**What the task requires**
Each record, word for word and stripped of pictures, is what the answer should contain.

===== Available data =====

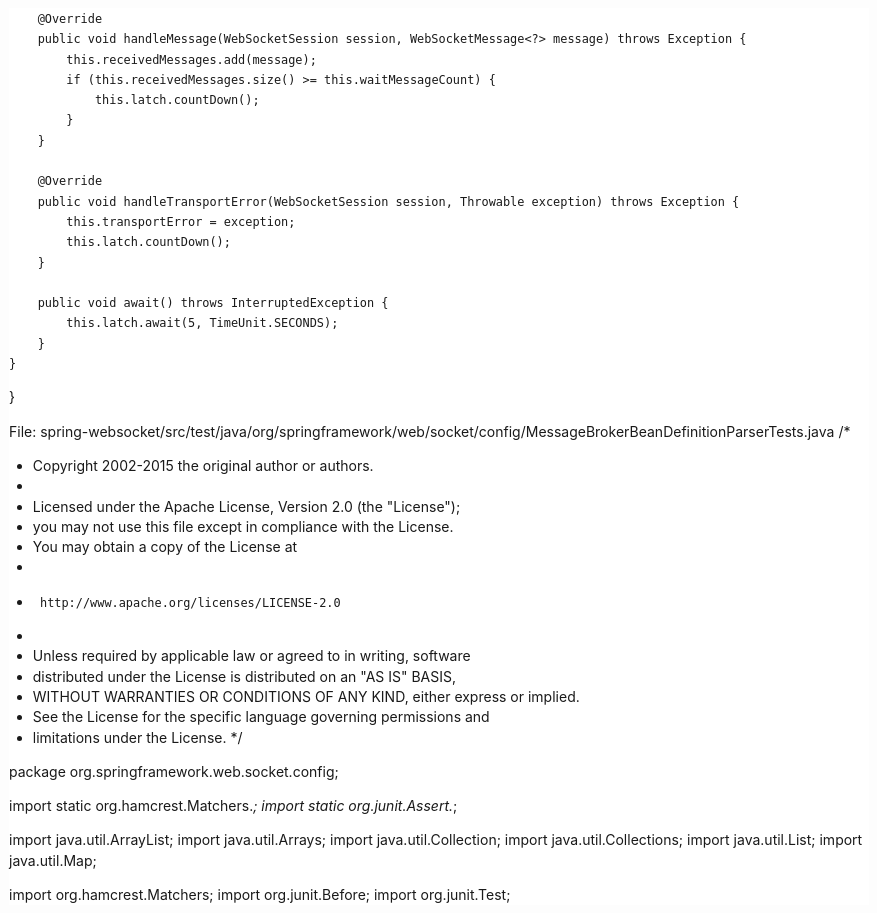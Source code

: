 		@Override
		public void handleMessage(WebSocketSession session, WebSocketMessage<?> message) throws Exception {
			this.receivedMessages.add(message);
			if (this.receivedMessages.size() >= this.waitMessageCount) {
				this.latch.countDown();
			}
		}

		@Override
		public void handleTransportError(WebSocketSession session, Throwable exception) throws Exception {
			this.transportError = exception;
			this.latch.countDown();
		}

		public void await() throws InterruptedException {
			this.latch.await(5, TimeUnit.SECONDS);
		}
	}

}


File: spring-websocket/src/test/java/org/springframework/web/socket/config/MessageBrokerBeanDefinitionParserTests.java
/*
 * Copyright 2002-2015 the original author or authors.
 *
 * Licensed under the Apache License, Version 2.0 (the "License");
 * you may not use this file except in compliance with the License.
 * You may obtain a copy of the License at
 *
 *      http://www.apache.org/licenses/LICENSE-2.0
 *
 * Unless required by applicable law or agreed to in writing, software
 * distributed under the License is distributed on an "AS IS" BASIS,
 * WITHOUT WARRANTIES OR CONDITIONS OF ANY KIND, either express or implied.
 * See the License for the specific language governing permissions and
 * limitations under the License.
 */

package org.springframework.web.socket.config;

import static org.hamcrest.Matchers.*;
import static org.junit.Assert.*;

import java.util.ArrayList;
import java.util.Arrays;
import java.util.Collection;
import java.util.Collections;
import java.util.List;
import java.util.Map;

import org.hamcrest.Matchers;
import org.junit.Before;
import org.junit.Test;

=====

**Task solution**
Source code

: 		@Override
		public void handleMessage(WebSocketSession session, WebSocketMessage<?> message) throws Exception {
			this.receivedMessages.add(message);
			if (this.receivedMessages.size() >= this.waitMessageCount) {
				this.latch.countDown();
			}
		}

		@Override
		public void handleTransportError(WebSocketSession session, Throwable exception) throws Exception {
			this.transportError = exception;
			this.latch.countDown();
		}

		public void await() throws InterruptedException {
			this.latch.await(5, TimeUnit.SECONDS);
		}
	}

}


File: spring-websocket/src/test/java/org/springframework/web/socket/config/MessageBrokerBeanDefinitionParserTests.java
/*
 * Copyright 2002-2015 the original author or authors.
 *
 * Licensed under the Apache License, Version 2.0 (the "License");
 * you may not use this file except in compliance with the License.
 * You may obtain a copy of the License at
 *
 *      http://www.apache.org/licenses/LICENSE-2.0
 *
 * Unless required by applicable law or agreed to in writing, software
 * distributed under the License is distributed on an "AS IS" BASIS,
 * WITHOUT WARRANTIES OR CONDITIONS OF ANY KIND, either express or implied.
 * See the License for the specific language governing permissions and
 * limitations under the License.
 */

package org.springframework.web.socket.config;

import static org.hamcrest.Matchers.*;
import static org.junit.Assert.*;

import java.util.ArrayList;
import java.util.Arrays;
import java.util.Collection;
import java.util.Collections;
import java.util.List;
import java.util.Map;

import org.hamcrest.Matchers;
import org.junit.Before;
import org.junit.Test;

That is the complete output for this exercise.